Basho Technologiesは,時系列データの保存と分析を目的としたNoSQL分散データベースのRiak TSをリリースする。Bashoチームは先日のAWS re:inventイベントで,IoTデバイスが生成するデータ,金融および財務データ,科学的測定値など,時系列データの読み取りと書き込みに最適化されたRiak TSの提供を発表していた。
クラスタの全ノードが読み書き要求を処理可能な,マスタレスアーキテクチャを基本としたこの分散型データベースは,コロケーションやレプリケーションを自動的に行い,クラスタ間にデータを分散することで,パフォーマンスと高可用性を実現している。データアクセス要件に最適化されたレンジクエリも利用可能だ。
Riak TSはBashoのストレージインスタンスモデルとしては3番目のもので,他の2つのデータベース,Riak KV(キーバリュー型の非構造データのストアに使用する)とRiak S2 (ビデオや画像,その他ファイルなど,大規模な分散オブジェクトの格納に最適化されている)を補完する。
Riak TSデータベースは次のような機能を備える。
- シャーディングなしでクラスタへのノード追加が可能 - データは自動的に,クラスタ全体に均一に分散される。
- データコロケーションにより,時系列データを時刻,ジオハッシュ,あるいはその両方に基づいて同じノードに配置することにより,クラスタ内のホットスポットの発生を回避する。ディスク上のソート順序の定義に複合キー(時刻,ジオハッシュ,またはデータファミリに基づく)を使用して,読み込みパフォーマンスを向上することが可能。

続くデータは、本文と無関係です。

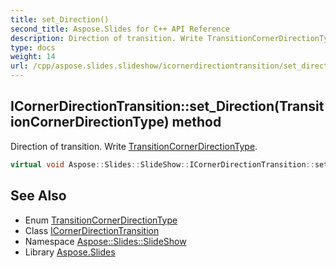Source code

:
 ```yaml
---
title: set_Direction()
second_title: Aspose.Slides for C++ API Reference
description: Direction of transition. Write TransitionCornerDirectionType.
type: docs
weight: 14
url: /cpp/aspose.slides.slideshow/icornerdirectiontransition/set_direction/
---
```

## ICornerDirectionTransition::set_Direction(TransitionCornerDirectionType) method


Direction of transition. Write [TransitionCornerDirectionType](../../transitioncornerdirectiontype/).

```cpp
virtual void Aspose::Slides::SlideShow::ICornerDirectionTransition::set_Direction(TransitionCornerDirectionType value)=0
```

## See Also

* Enum [TransitionCornerDirectionType](../transitioncornerdirectiontype/)
* Class [ICornerDirectionTransition](./)
* Namespace [Aspose::Slides::SlideShow](../)
* Library [Aspose.Slides](../../)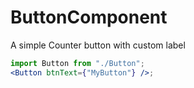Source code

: # ButtonComponent

A simple Counter button with custom label

```jsx
import Button from "./Button";
<Button btnText={"MyButton"} />;
```
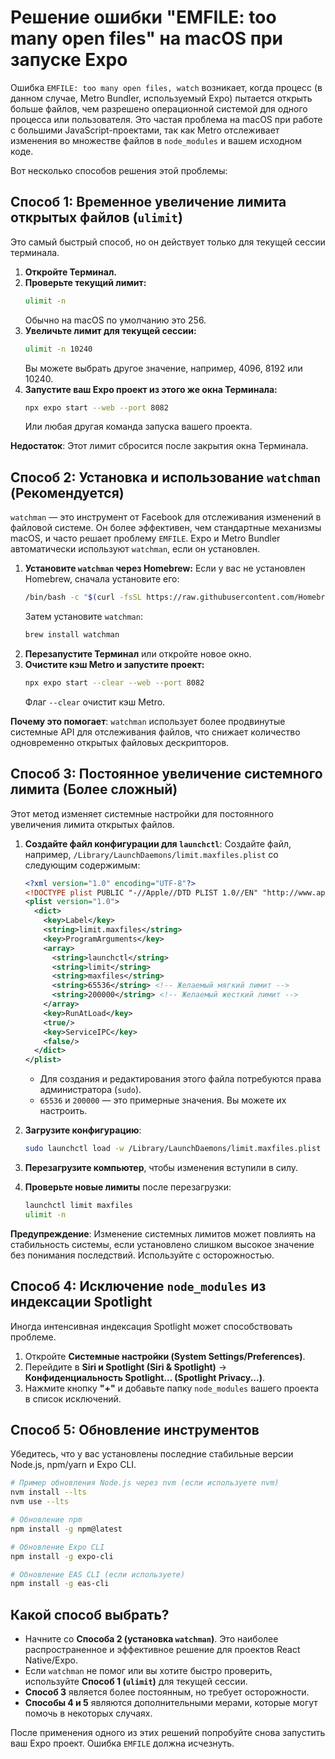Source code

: # Решение ошибки "EMFILE: too many open files" на macOS при запуске Expo

Ошибка `EMFILE: too many open files, watch` возникает, когда процесс (в данном случае, Metro Bundler, используемый Expo) пытается открыть больше файлов, чем разрешено операционной системой для одного процесса или пользователя. Это частая проблема на macOS при работе с большими JavaScript-проектами, так как Metro отслеживает изменения во множестве файлов в `node_modules` и вашем исходном коде.

Вот несколько способов решения этой проблемы:

## Способ 1: Временное увеличение лимита открытых файлов (`ulimit`)

Это самый быстрый способ, но он действует только для текущей сессии терминала.

1.  **Откройте Терминал.**
2.  **Проверьте текущий лимит:**
    ```bash
    ulimit -n
    ```
    Обычно на macOS по умолчанию это 256.
3.  **Увеличьте лимит для текущей сессии:**
    ```bash
    ulimit -n 10240 
    ```
    Вы можете выбрать другое значение, например, 4096, 8192 или 10240.
4.  **Запустите ваш Expo проект из этого же окна Терминала:**
    ```bash
    npx expo start --web --port 8082 
    ```
    Или любая другая команда запуска вашего проекта.

**Недостаток**: Этот лимит сбросится после закрытия окна Терминала.

## Способ 2: Установка и использование `watchman` (Рекомендуется)

`watchman` — это инструмент от Facebook для отслеживания изменений в файловой системе. Он более эффективен, чем стандартные механизмы macOS, и часто решает проблему `EMFILE`. Expo и Metro Bundler автоматически используют `watchman`, если он установлен.

1.  **Установите `watchman` через Homebrew:**
    Если у вас не установлен Homebrew, сначала установите его:
    ```bash
    /bin/bash -c "$(curl -fsSL https://raw.githubusercontent.com/Homebrew/install/HEAD/install.sh)"
    ```
    Затем установите `watchman`:
    ```bash
    brew install watchman
    ```
2.  **Перезапустите Терминал** или откройте новое окно.
3.  **Очистите кэш Metro и запустите проект:**
    ```bash
    npx expo start --clear --web --port 8082
    ```
    Флаг `--clear` очистит кэш Metro.

**Почему это помогает**: `watchman` использует более продвинутые системные API для отслеживания файлов, что снижает количество одновременно открытых файловых дескрипторов.

## Способ 3: Постоянное увеличение системного лимита (Более сложный)

Этот метод изменяет системные настройки для постоянного увеличения лимита открытых файлов.

1.  **Создайте файл конфигурации для `launchctl`**:
    Создайте файл, например, `/Library/LaunchDaemons/limit.maxfiles.plist` со следующим содержимым:
    ```xml
    <?xml version="1.0" encoding="UTF-8"?>
    <!DOCTYPE plist PUBLIC "-//Apple//DTD PLIST 1.0//EN" "http://www.apple.com/DTDs/PropertyList-1.0.dtd">
    <plist version="1.0">
      <dict>
        <key>Label</key>
        <string>limit.maxfiles</string>
        <key>ProgramArguments</key>
        <array>
          <string>launchctl</string>
          <string>limit</string>
          <string>maxfiles</string>
          <string>65536</string> <!-- Желаемый мягкий лимит -->
          <string>200000</string> <!-- Желаемый жесткий лимит -->
        </array>
        <key>RunAtLoad</key>
        <true/>
        <key>ServiceIPC</key>
        <false/>
      </dict>
    </plist>
    ```
    *   Для создания и редактирования этого файла потребуются права администратора (`sudo`).
    *   `65536` и `200000` — это примерные значения. Вы можете их настроить.

2.  **Загрузите конфигурацию**:
    ```bash
    sudo launchctl load -w /Library/LaunchDaemons/limit.maxfiles.plist
    ```

3.  **Перезагрузите компьютер**, чтобы изменения вступили в силу.

4.  **Проверьте новые лимиты** после перезагрузки:
    ```bash
    launchctl limit maxfiles
    ulimit -n 
    ```

**Предупреждение**: Изменение системных лимитов может повлиять на стабильность системы, если установлено слишком высокое значение без понимания последствий. Используйте с осторожностью.

## Способ 4: Исключение `node_modules` из индексации Spotlight

Иногда интенсивная индексация Spotlight может способствовать проблеме.

1.  Откройте **Системные настройки (System Settings/Preferences)**.
2.  Перейдите в **Siri и Spotlight (Siri & Spotlight)** -> **Конфиденциальность Spotlight... (Spotlight Privacy...)**.
3.  Нажмите кнопку **"+"** и добавьте папку `node_modules` вашего проекта в список исключений.

## Способ 5: Обновление инструментов

Убедитесь, что у вас установлены последние стабильные версии Node.js, npm/yarn и Expo CLI.
```bash
# Пример обновления Node.js через nvm (если используете nvm)
nvm install --lts
nvm use --lts

# Обновление npm
npm install -g npm@latest

# Обновление Expo CLI
npm install -g expo-cli

# Обновление EAS CLI (если используете)
npm install -g eas-cli
```

## Какой способ выбрать?

*   Начните со **Способа 2 (установка `watchman`)**. Это наиболее распространенное и эффективное решение для проектов React Native/Expo.
*   Если `watchman` не помог или вы хотите быстро проверить, используйте **Способ 1 (`ulimit`)** для текущей сессии.
*   **Способ 3** является более постоянным, но требует осторожности.
*   **Способы 4 и 5** являются дополнительными мерами, которые могут помочь в некоторых случаях.

После применения одного из этих решений попробуйте снова запустить ваш Expo проект. Ошибка `EMFILE` должна исчезнуть.
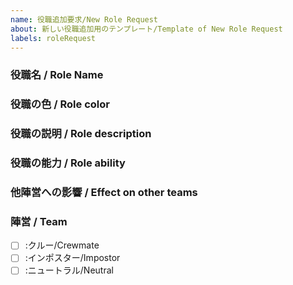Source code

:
 ```yaml
---
name: 役職追加要求/New Role Request
about: 新しい役職追加用のテンプレート/Template of New Role Request
labels: roleRequest
---
```

<!-- 私のリソース的に5月下旬頃にリリースされるv2.1.0.0まで提案された役職の実装は行えません、ご了承下さい。 -->


### 役職名 / Role Name

### 役職の色 / Role color

### 役職の説明 / Role description

### 役職の能力 / Role ability
<!-- 第三陣営以外は能力に関しての説明だけではなく、その能力の発動コストやリスク等も記載して下さい / Except for the third team, please include not only a description of the ability, but also the cost and risk of activating that ability. -->


### 他陣営への影響 / Effect on other teams


### 陣営 / Team
- [ ] :クルー/Crewmate
- [ ] :インポスター/Impostor
- [ ] :ニュートラル/Neutral
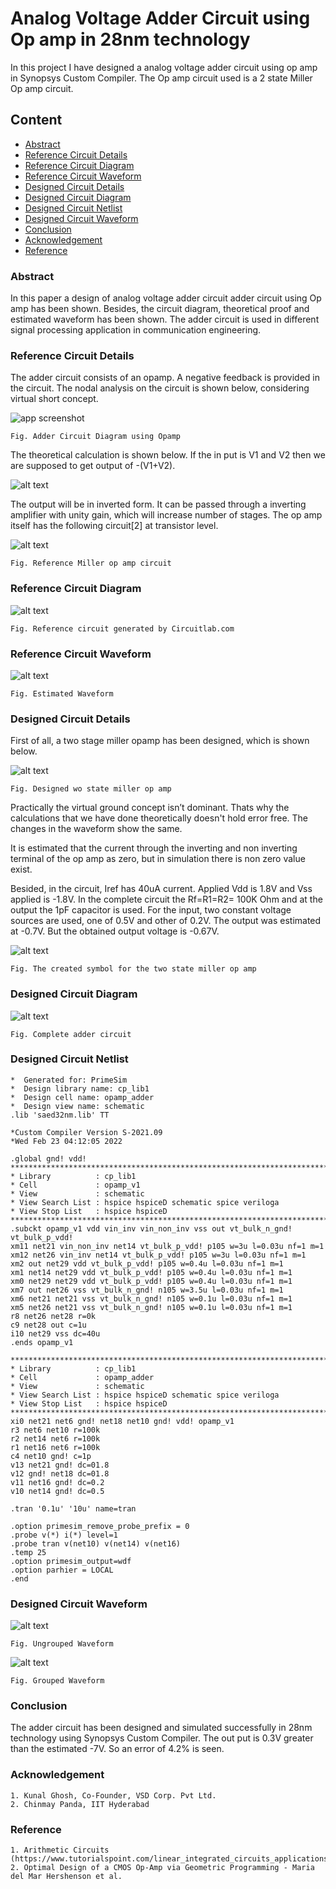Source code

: 
# Analog Voltage Adder Circuit using Op amp in 28nm technology

In this project I have designed a analog voltage adder circuit using op amp in Synopsys Custom 
Compiler. The Op amp circuit used is a 2 state Miller Op amp circuit. 



## Content

- [Abstract](#abstract)
- [Reference Circuit Details](#reference-circuit-details)
- [Reference Circuit Diagram](#reference-circuit-diagram)
- [Reference Circuit Waveform](#reference-circuit-waveform)
- [Designed Circuit Details](#designed-circuit-details)
- [Designed Circuit Diagram](#designed-circuit-diagram)
- [Designed Circuit Netlist](#designed-circuit-netlist)
- [Designed Circuit Waveform](#designed-circuit-waveform)
- [Conclusion](#conclusion)
- [Acknowledgement](#acknowledgement)
- [Reference](#reference)

### Abstract

In this paper a design of analog voltage adder circuit adder circuit using Op amp has been
shown. Besides, the circuit diagram, theoretical proof and estimated waveform has been shown.
The adder circuit is used in different signal processing application in communication
engineering.

### Reference Circuit Details


The adder circuit consists of an opamp. A negative feedback is provided in the circuit.
The nodal analysis on the circuit is shown below, considering virtual short concept.

![app screenshot](https://www.tutorialspoint.com/linear_integrated_circuits_applications/images/adder.jpg)

    Fig. Adder Circuit Diagram using Opamp

The theoretical calculation is shown below. If the in put is V1 and V2 then we are supposed
to get output of -(V1+V2).

![alt text](https://github.com/kd5199/Analog-Voltage-Adder-IITH-Hackathon-Koushik-Datta/blob/main/Calculation.png?raw=true)

The output will be in inverted form. It can be passed through a inverting amplifier with
unity gain, which will increase number of stages. The op amp itself has the following
circuit[2] at transistor level.	

![alt text](https://github.com/kd5199/Analog-Voltage-Adder-IITH-Hackathon-Koushik-Datta/blob/main/Miller%20Opamp.png?raw=true)

    Fig. Reference Miller op amp circuit 

### Reference Circuit Diagram

![alt text](https://github.com/kd5199/Analog-Voltage-Adder-IITH-Hackathon-Koushik-Datta/blob/main/Reference%20Circuit.png?raw=true)

    Fig. Reference circuit generated by Circuitlab.com 

### Reference Circuit Waveform

![alt text](https://github.com/kd5199/Analog-Voltage-Adder-IITH-Hackathon-Koushik-Datta/blob/main/Reference%20waveform.png?raw=true)

    Fig. Estimated Waveform

### Designed Circuit Details

First of all, a two stage miller opamp has been designed, which is shown below.

![alt text](https://github.com/kd5199/Analog-Voltage-Adder-IITH-Hackathon-Koushik-Datta/blob/main/Miller%20Opamp%20Designed.png?raw=true)

    Fig. Designed wo state miller op amp 


Practically the virtual ground concept isn’t dominant. Thats why the calculations that we
have done theoretically doesn't hold error free. The changes in the waveform show the same. 

It is estimated that the current through the inverting and non inverting terminal of the 
op amp as zero, but in simulation there is non zero value exist. 

Besided, in the circuit, Iref has 40uA current. Applied Vdd is 1.8V and Vss applied is -1.8V. In the complete circuit the Rf=R1=R2= 100K Ohm
and at the output the 1pF capacitor is used. For the input, two constant voltage sources
are used, one of 0.5V and other of 0.2V. The output was estimated at -0.7V. 
But the obtained output voltage is -0.67V.

![alt text](https://github.com/kd5199/Analog-Voltage-Adder-IITH-Hackathon-Koushik-Datta/blob/main/Symbol.png?raw=true)
    
    Fig. The created symbol for the two state miller op amp 


### Designed Circuit Diagram

![alt text](https://github.com/kd5199/Analog-Voltage-Adder-IITH-Hackathon-Koushik-Datta/blob/main/Complete%20Circuit.png?raw=true)

    Fig. Complete adder circuit 

### Designed Circuit Netlist


```
*  Generated for: PrimeSim
*  Design library name: cp_lib1
*  Design cell name: opamp_adder
*  Design view name: schematic
.lib 'saed32nm.lib' TT

*Custom Compiler Version S-2021.09
*Wed Feb 23 04:12:05 2022

.global gnd! vdd!
********************************************************************************
* Library          : cp_lib1
* Cell             : opamp_v1
* View             : schematic
* View Search List : hspice hspiceD schematic spice veriloga
* View Stop List   : hspice hspiceD
********************************************************************************
.subckt opamp_v1 vdd vin_inv vin_non_inv vss out vt_bulk_n_gnd! vt_bulk_p_vdd!
xm11 net21 vin_non_inv net14 vt_bulk_p_vdd! p105 w=3u l=0.03u nf=1 m=1
xm12 net26 vin_inv net14 vt_bulk_p_vdd! p105 w=3u l=0.03u nf=1 m=1
xm2 out net29 vdd vt_bulk_p_vdd! p105 w=0.4u l=0.03u nf=1 m=1
xm1 net14 net29 vdd vt_bulk_p_vdd! p105 w=0.4u l=0.03u nf=1 m=1
xm0 net29 net29 vdd vt_bulk_p_vdd! p105 w=0.4u l=0.03u nf=1 m=1
xm7 out net26 vss vt_bulk_n_gnd! n105 w=3.5u l=0.03u nf=1 m=1
xm6 net21 net21 vss vt_bulk_n_gnd! n105 w=0.1u l=0.03u nf=1 m=1
xm5 net26 net21 vss vt_bulk_n_gnd! n105 w=0.1u l=0.03u nf=1 m=1
r8 net26 net28 r=0k
c9 net28 out c=1u
i10 net29 vss dc=40u
.ends opamp_v1

********************************************************************************
* Library          : cp_lib1
* Cell             : opamp_adder
* View             : schematic
* View Search List : hspice hspiceD schematic spice veriloga
* View Stop List   : hspice hspiceD
********************************************************************************
xi0 net21 net6 gnd! net18 net10 gnd! vdd! opamp_v1
r3 net6 net10 r=100k
r2 net14 net6 r=100k
r1 net16 net6 r=100k
c4 net10 gnd! c=1p
v13 net21 gnd! dc=01.8
v12 gnd! net18 dc=01.8
v11 net16 gnd! dc=0.2
v10 net14 gnd! dc=0.5

.tran '0.1u' '10u' name=tran

.option primesim_remove_probe_prefix = 0
.probe v(*) i(*) level=1
.probe tran v(net10) v(net14) v(net16)
.temp 25
.option primesim_output=wdf
.option parhier = LOCAL
.end

```


### Designed Circuit Waveform

![alt text](https://github.com/kd5199/Analog-Voltage-Adder-IITH-Hackathon-Koushik-Datta/blob/main/Waveform1.png?raw=true)

    Fig. Ungrouped Waveform 

![alt text](https://github.com/kd5199/Analog-Voltage-Adder-IITH-Hackathon-Koushik-Datta/blob/main/Grouped%20waveform.png?raw=true)

    Fig. Grouped Waveform 

### Conclusion

The adder circuit has been designed and simulated successfully in 28nm technology using Synopsys Custom Compiler.
The out put is 0.3V greater than the estimated -7V. So an error of 4.2% is seen.

### Acknowledgement

    1. Kunal Ghosh, Co-Founder, VSD Corp. Pvt Ltd.
    2. Chinmay Panda, IIT Hyderabad

### Reference

    1. Arithmetic Circuits (https://www.tutorialspoint.com/linear_integrated_circuits_applications/linear_integrated_circuits_applications_arithmetic_circuits.htm)
    2. Optimal Design of a CMOS Op-Amp via Geometric Programming - Maria del Mar Hershenson et al.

- テーブルとフィールドを定義するDDL(Data Definition Language)では,構造化データと半構造化データの両方をサポートする。時系列データには型付けが可能であるため,開発者が独自のスキーマを定義することもできる。
- 入力データの検証機能によるデータの正確性保証。
- SQLライクなデータクエリ。
- APIとライブラリを使用したアプリケーション統合。JavaやRuby,Python,Go,Erlang,Node.js,.NETなど,さまざまな言語に対応する。
- ビッグデータ処理フレームワークのApache Sparkとのインテグレーション。時系列データの運用分析用にApache Sparkアドオンを使用する。
Riak TSは,Apache Sparkサポート,アドオン経由でデータキャッシュを行うRedis,分散検索クエリのApache Solrアドオンなどと共に,Basho Data Platfom(BDP)に統合される。
Riak TSあるいは他のRiakテクノロジについてもっと詳しく知りたいのであれば,コミュニティやドキュメントWebサイトを参照するとよいだろう。